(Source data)
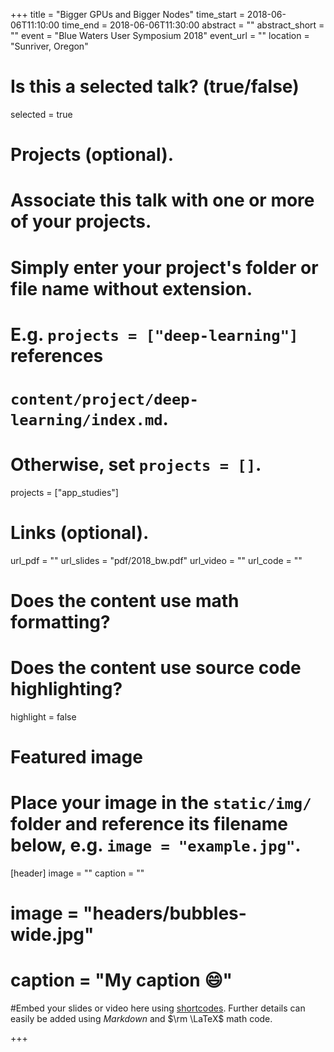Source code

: +++
title = "Bigger GPUs and Bigger Nodes"
time_start = 2018-06-06T11:10:00
time_end = 2018-06-06T11:30:00
abstract = ""
abstract_short = ""
event = "Blue Waters User Symposium 2018"
event_url = ""
location = "Sunriver, Oregon"

# Is this a selected talk? (true/false)
selected = true

# Projects (optional).
#   Associate this talk with one or more of your projects.
#   Simply enter your project's folder or file name without extension.
#   E.g. `projects = ["deep-learning"]` references 
#   `content/project/deep-learning/index.md`.
#   Otherwise, set `projects = []`.
projects = ["app_studies"]

# Links (optional).
url_pdf = ""
url_slides = "pdf/2018_bw.pdf"
url_video = ""
url_code = ""

# Does the content use math formatting?


# Does the content use source code highlighting?
highlight = false

# Featured image
# Place your image in the `static/img/` folder and reference its filename below, e.g. `image = "example.jpg"`.
[header]
image = ""
caption = ""
# image = "headers/bubbles-wide.jpg"
# caption = "My caption :smile:"

#Embed your slides or video here using [shortcodes](https://sourcethemes.com/academic/post/writing-markdown-latex/). Further details can easily be added using *Markdown* and $\rm \LaTeX$ math code.

+++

WORK TO BE COMPLETED: In the data, find how many lines hold the string "your", and answer with the number only.

WRITTEN SOLUTION: 4